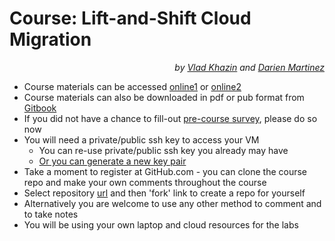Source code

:# Course: Lift-and-Shift Cloud Migration #

<p align="right"><i>by <a href="https://www.linkedin.com/in/vkhazin" target="_blank">Vlad Khazin</a> and <a href="https://www.linkedin.com/in/darien/" target="_blank">Darien Martinez</a></i></p>

* Course materials can be accessed [online1](https://vkhazin.gitbooks.io/cloudmigration-courseware/content/) or [online2](http://cloudmigration-courseware.surge.sh/)
* Course materials can also be downloaded in pdf or pub format from [Gitbook](https://www.gitbook.com/book/vkhazin/cloudmigration-courseware/details)
* If you did not have a chance to fill-out [pre-course survey](https://www.surveymonkey.com/r/QSY9RN8), please do so now
* You will need a private/public ssh key to access your VM
  * You can re-use private/public ssh key you already may have
  * [Or you can generate a new key pair](https://docs.joyent.com/public-cloud/getting-started/ssh-keys/generating-an-ssh-key-manually)
* Take a moment to register at GitHub.com - you can clone the course repo and make your own comments throughout the course
* Select repository [url](https://github.com/vkhazin/cloudmigration-courseware.git) and then 'fork' link to create a repo for yourself 
* Alternatively you are welcome to use any other method to comment and to take notes
* You will be using your own laptop and cloud resources for the labs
==*==
What to produce: Your task is to restate, word for word, only those lines above that fall between the line holding "already may have" and the line holding "[Or you can", inclusive.

Completed task:
  * You can re-use private/public ssh key you already may have
  * [Or you can generate a new key pair](https://docs.joyent.com/public-cloud/getting-started/ssh-keys/generating-an-ssh-key-manually)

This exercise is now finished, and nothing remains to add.